For as long as mankind has walked the earth, the human race has been predicting when and how the world will end.
A Russian theoretical physicist has predicted a grim future for our civilization that “is even worse than extinction.”
Alexander Berezin, a highly-cited scientist from Russia’s National University of Electronic Technology Research, outlined his bleak prediction in an article entitled ‘First to enter, last to leave: a solution to Fermi’s paradox’.
What is Fermi’s Paradox?
Fermi’s Paradox is named after Enrico Fermi (1901–1954), an Italian-American physicist who created the world’s first nuclear reactor. Along with fellow physicist Michael Hart, he did some back-of-the-envelope calculations and raised a disturbing and apparently intractable issue at the heart of the subject of extraterrestrial life – or, rather, its absence.
The Fermi paradox is a conflict between arguments of scale and probability that seem to favor intelligent life being common in the universe, and a total lack of evidence of intelligent life having ever arisen anywhere other than on the Earth.
Fermi’s paradox is the contradiction that’s been maddening scientists for years.
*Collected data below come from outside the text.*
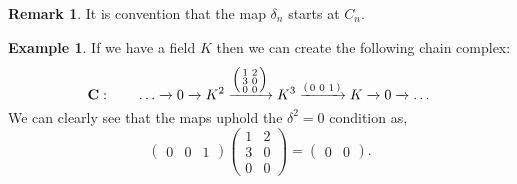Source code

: \documentclass[11.5pt, twoside, a4paper, titlepage]{report}
\theoremstyle{definition}
\newtheorem{rem}[mydef]{Remark}
\newtheorem{eg}[mydef]{Example}
\theoremstyle{plain}
\begin{document}
\begin{rem}
It is convention that the map $\delta_n$ starts at $C_n$.
\end{rem}

\begin{eg}
If we have a field $K$ then we can create the following chain complex:
\begin{equation*}
\mathbf{C}: \qquad \dots \xrightarrow{} 0 \xrightarrow{} K^2 \xrightarrow{\Bigl(\begin{smallmatrix}1&2\\ 3&0\\ 0&0 \end{smallmatrix}\Bigr)} K^3 \xrightarrow{(\begin{smallmatrix}0 & 0 &1\end{smallmatrix})} K \xrightarrow{} 0 \xrightarrow{}\dots
\end{equation*}
We can clearly see that the maps uphold the $\delta^2=0$ condition as,
\begin{equation*}
\begin{pmatrix}0 & 0 &1
\end{pmatrix}
\begin{pmatrix}
1 & 2 \\
3 & 0\\
0 & 0
\end{pmatrix}
=\begin{pmatrix}
0 & 0
\end{pmatrix}.
\end{equation*}
\end{eg}
\end{document}
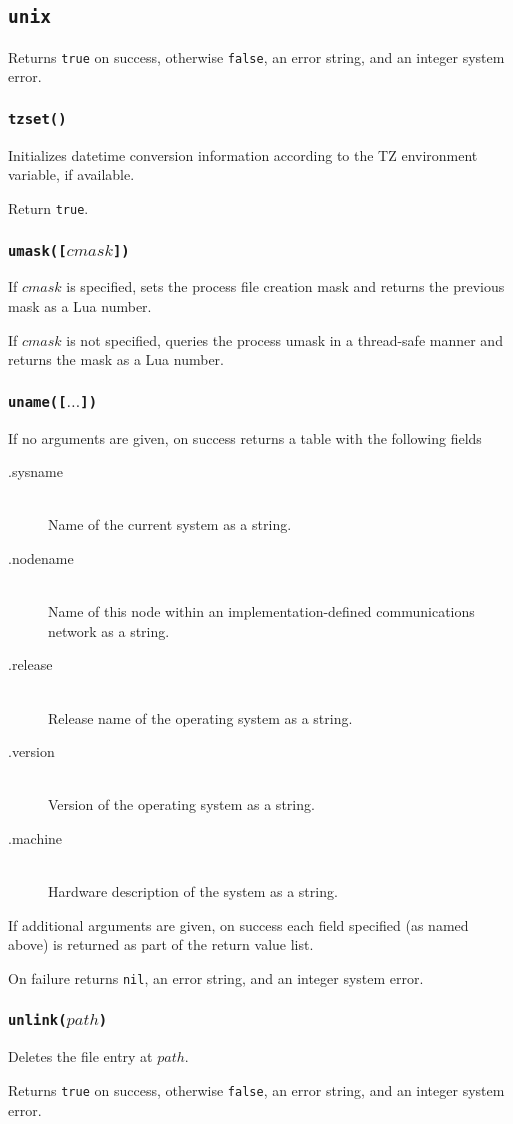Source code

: \documentclass[11pt, oneside]{memoir}
\newcommand*{\true}[0]{\texttt{true}\xspace}
\newcommand*{\false}[0]{\texttt{false}\xspace}
\newcommand*{\nil}[0]{\texttt{nil}\xspace}
\newcommand*{\fn}[1]{\texttt{#1}\xspace}
\newcounter{toccols}
\newenvironment{Module}[1]{
	\subsection{\texttt{#1}}
	\addtocontents{toc}{
		\protect\begin{multicols}{\value{toccols}}
	}
}{
	\addtocontents{toc}{\protect\end{multicols}}
}
\begin{document}
\begin{Module}{unix}
Returns \true on success, otherwise \false, an error string, and an integer system error. 

\subsubsection[\fn{tzset}]{\fn{tzset()}}

Initializes datetime conversion information according to the TZ environment variable, if available.

Return \true.

\subsubsection[\fn{umask}]{\fn{umask([$cmask$])}}

If $cmask$ is specified, sets the process file creation mask and returns the previous mask as a Lua number.

If $cmask$ is not specified, queries the process umask in a thread-safe manner and returns the mask as a Lua number.

\subsubsection[\fn{uname}]{\fn{uname([$\ldots$])}}

If no arguments are given, on success returns a table with the following fields

\begin{description}
\item[.sysname] \hfill \\
Name of the current system as a string.
\item[.nodename] \hfill \\
Name of this node within an implementation-defined communications network as a string.
\item[.release] \hfill \\
Release name of the operating system as a string.
\item[.version] \hfill \\
Version of the operating system as a string.
\item[.machine] \hfill \\
Hardware description of the system as a string.
\end{description}

If additional arguments are given, on success each field specified (as named above) is returned as part of the return value list.

On failure returns \nil, an error string, and an integer system error.

\subsubsection[\fn{unlink}]{\fn{unlink($path$)}}

Deletes the file entry at $path$.

Returns \true on success, otherwise \false, an error string, and an integer system error. 

\end{Module}
\end{document}
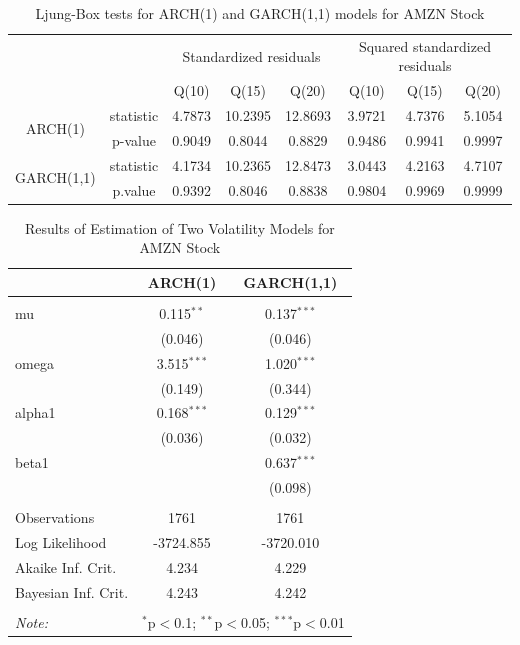 \documentclass[paper=a4, fontsize=13pt]{article}
\begin{document}
\begin{table}[!htbp] \centering 
  \caption{Ljung-Box tests for ARCH(1) and GARCH(1,1) models for AMZN Stock} 
  \label{lb_AMZN} 
\begin{tabular}{cc|cccccc} 
\\[-1.8ex]\hline 
\hline
& & \multicolumn{3}{c}{Standardized residuals} & \multicolumn{3}{c}{Squared standardized residuals} \\
& & Q(10) & Q(15) & Q(20) & Q(10) & Q(15) & Q(20) \\
\hline 
\multirow{2}{*}{ARCH(1)} & statistic & 4.7873 & 10.2395 & 12.8693 & 3.9721 & 4.7376 & 5.1054 \\
& p-value & 0.9049 & 0.8044 & 0.8829 & 0.9486 & 0.9941 & 0.9997 \\
\multirow{2}{*}{GARCH(1,1)} & statistic & 4.1734 & 10.2365 & 12.8473 & 3.0443 & 4.2163 & 4.7107 \\
& p.value & 0.9392 & 0.8046 & 0.8838 & 0.9804 & 0.9969 & 0.9999 \\
\hline
\hline 
\end{tabular} 
\end{table} 

\begin{table}[!htbp] \centering 
  \caption{Results of Estimation of Two Volatility Models for AMZN Stock} 
  \label{est_AMZN} 
\begin{tabular}{@{\extracolsep{5pt}}lcc} 
\\[-1.8ex]\hline 
\hline
 & ARCH(1) & GARCH(1,1) \\ 
\hline \\[-1.8ex] 
 mu & 0.115$^{**}$ & 0.137$^{***}$ \\ 
  & (0.046) & (0.046) \\ 
 omega & 3.515$^{***}$ & 1.020$^{***}$ \\ 
  & (0.149) & (0.344) \\ 
 alpha1 & 0.168$^{***}$ & 0.129$^{***}$ \\ 
  & (0.036) & (0.032) \\ 
 beta1 &  & 0.637$^{***}$ \\ 
  &  & (0.098) \\ 
\hline \\[-1.8ex] 
Observations & 1761 & 1761 \\ 
Log Likelihood & -3724.855 & -3720.010 \\ 
Akaike Inf. Crit. & 4.234 & 4.229 \\ 
Bayesian Inf. Crit. & 4.243 & 4.242 \\ 
\hline 
\hline \\[-1.8ex] 
\textit{Note:}  & \multicolumn{2}{r}{$^{*}$p$<$0.1; $^{**}$p$<$0.05; $^{***}$p$<$0.01} \\ 
\end{tabular} 
\end{table} 
\end{document}
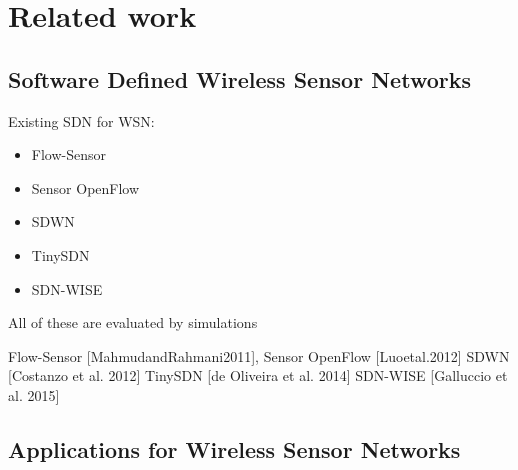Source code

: \section{Related work}

\subsection{Software Defined Wireless Sensor Networks}


Existing SDN for WSN:
\begin{itemize}
\item	Flow-Sensor
\item	Sensor OpenFlow
\item	SDWN
\item	TinySDN
\item	SDN-WISE
\end{itemize}
All of these are evaluated by simulations


Flow-Sensor [MahmudandRahmani2011], 
Sensor OpenFlow [Luoetal.2012] 
SDWN [Costanzo et al. 2012]
TinySDN [de Oliveira et al. 2014]
SDN-WISE [Galluccio et al. 2015]

\subsection{Applications for Wireless Sensor Networks}

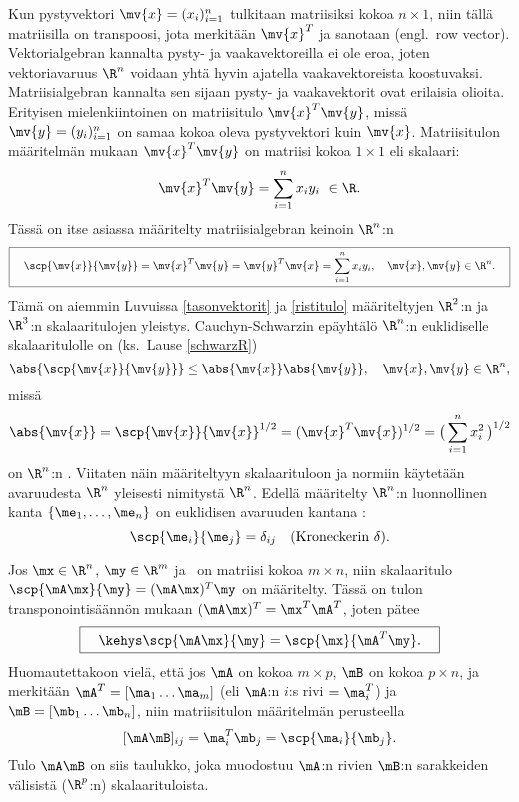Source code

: Kun pystyvektori $\mv{x} = (x_i)_{i=1}^n$ tulkitaan matriisiksi kokoa $n \times 1$, niin tällä
matriisilla on transpoosi, jota merkitään $\mv{x}^T$ ja sanotaan
%
(engl.\ row vector). Vektorialgebran kannalta pysty- ja vaakavektoreilla ei ole eroa, joten 
vektoriavaruus $\R^n$ voidaan yhtä hyvin ajatella vaakavektoreista koostuvaksi. Matriisialgebran
kannalta sen sijaan pysty- ja vaakavektorit ovat erilaisia olioita. Erityisen mielenkiintoinen
on matriisitulo $\mv{x}^T \mv{y}$, missä $\mv{y} = (y_i)_{i=1}^n$ on samaa kokoa oleva 
pystyvektori kuin $\mv{x}$. Matriisitulon määritelmän mukaan  $\mv{x}^T \mv{y}$ on matriisi
kokoa $1 \times 1$ eli skalaari:
\[ 
\mv{x}^T \mv{y} = \sum_{i=1}^n x_i y_i\ \in \R. 
\]
Tässä on itse asiassa määritelty matriisialgebran keinoin $\R^n$:n 
\[ 
\boxed{ \quad \scp{\mv{x}}{\mv{y}} = \mv{x}^T \mv{y} = \mv{y}^T \mv{x} 
                                   =  \sum_{i=1}^n x_i y_i, \quad \mv{x},\mv{y} \in \R^n. \quad}
\]
Tämä on aiemmin Luvuissa \ref{tasonvektorit} ja \ref{ristitulo} määriteltyjen $\R^2$:n
ja $\R^3$:n skalaaritulojen yleistys.
%
Cauchyn-Schwarzin epäyhtälö $\R^n$:n euklidiselle skalaaritulolle on (ks.\ Lause \ref{schwarzR})
\[ 
\abs{\scp{\mv{x}}{\mv{y}}} \le \abs{\mv{x}} \abs{\mv{y}}, \quad \mv{x},\mv{y} \in \R^n, 
\]
missä
\[ 
\abs{\mv{x}} = \scp{\mv{x}}{\mv{x}}^{1/2} = (\mv{x}^T \mv{x})^{1/2}  
                                          = \bigl(\,\sum_{i=1}^n x_i^2 \,\bigr)^{1/2}
\]
on $\R^n$:n . Viitaten näin määriteltyyn skalaarituloon ja normiin 
käytetään avaruudesta $\R^n$ yleisesti nimitystä
%
 $\R^n$. Edellä 
määritelty $\R^n$:n luonnollinen kanta $\{\me_1, \ldots, \me_n\}$ on euklidisen avaruuden 
%
kantana :
\[ 
\scp{\me_i}{\me_j} = \delta_{ij} \quad \text{(Kroneckerin $\delta$)}.
\]

Jos $\mx\in\R^n$, $\my\in\R^m$ ja \mA\ on matriisi kokoa $m \times n$, niin skalaaritulo 
$\scp{\mA\mx}{\my} = (\mA\mx)^T \my$ on määritelty. Tässä on tulon transponointisäännön mukaan
$(\mA\mx)^T = \mx^T \mA^T$, joten pätee
\[ 
\boxed{\quad \kehys \scp{\mA\mx}{\my} = \scp{\mx}{\mA^T \my}. \quad} 
\] 
Huomautettakoon vielä, että jos $\mA$ on kokoa $m \times p$, $\mB$ on kokoa $p \times n$, ja
merkitään $\mA^T=[\ma_1 \ldots \ma_m]$ (eli $\mA$:n $i$:s rivi $=\ma_i^T$) ja 
$\mB=[\mb_1 \ldots \mb_n]$, niin matriisitulon määritelmän perusteella
\[
[\mA\mB]_{ij} = \ma_i^T\mb_j = \scp{\ma_i}{\mb_j}.
\]
Tulo $\mA\mB$ on siis taulukko, joka muodostuu $\mA$:n rivien $\mB$:n sarakkeiden välisistä
($\R^p$:n) skalaarituloista.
The idea that if the universe is so vast, practically guaranteeing the existence of extraterrestrial life, then why hasn’t humanity ever detected a trace of it?
Berezin theorizes that alien civilizations may have not reached the technological advancement needed to be detectable by Earthlings – like space travel or interstellar communication.
Berezin also says that those who first accomplish interstellar travel would be naturally tasked with eradicating “all competition to fuel its own expansion.” Or in other words: whoever finds the other first will have the power of the universe.
While that dog-eat-dog theory may seem harsh, Berezin says total destruction of other life forms likely won’t be a conscious obliteration. “They simply [will] not realize, in the same way that a construction team demolishes an anthill to build a property because it has no incentives to protect it,” writes Berezin.
Thankfully Berezin says because “we are here, our planet and our star are relatively intact, and we are already contemplating the first interstellar probes,” we will likely be the construction team in this scenario.
Berezin acknowledged that he “hopes to be wrong” about the disheartening possibility of destroying the life form we have been searching for so long. “The only explanation is the invocation of the anthropic principle, we are the first to reach the [interstellar] stage and, most likely, we will be the last to leave,” says the scientist.
The article has been published in the ArXiv digital archive, but has yet to be peer-reviewed by other scholars.